**TASK DIRECTIONS:**
Pictures aside, write every record out again word for word.

**DATA PROVIDED:**
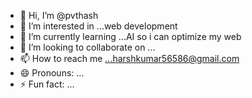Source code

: - 👋 Hi, I’m @pvthash
- 👀 I’m interested in ...web development 
- 🌱 I’m currently learning ...AI so i can optimize my web 
- 💞️ I’m looking to collaborate on ...
- 📫 How to reach me ...harshkumar56586@gmail.com
- 😄 Pronouns: ...
- ⚡ Fun fact: ...

<!---
pvthash/pvthash is a ✨ special ✨ repository because its `README.md` (this file) appears on your GitHub profile.
You can click the Preview link to take a look at your changes.
--->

**RESPONSE:**
Source code

: - 👋 Hi, I’m @pvthash
- 👀 I’m interested in ...web development 
- 🌱 I’m currently learning ...AI so i can optimize my web 
- 💞️ I’m looking to collaborate on ...
- 📫 How to reach me ...harshkumar56586@gmail.com
- 😄 Pronouns: ...
- ⚡ Fun fact: ...

<!---
pvthash/pvthash is a ✨ special ✨ repository because its `README.md` (this file) appears on your GitHub profile.
You can click the Preview link to take a look at your changes.
--->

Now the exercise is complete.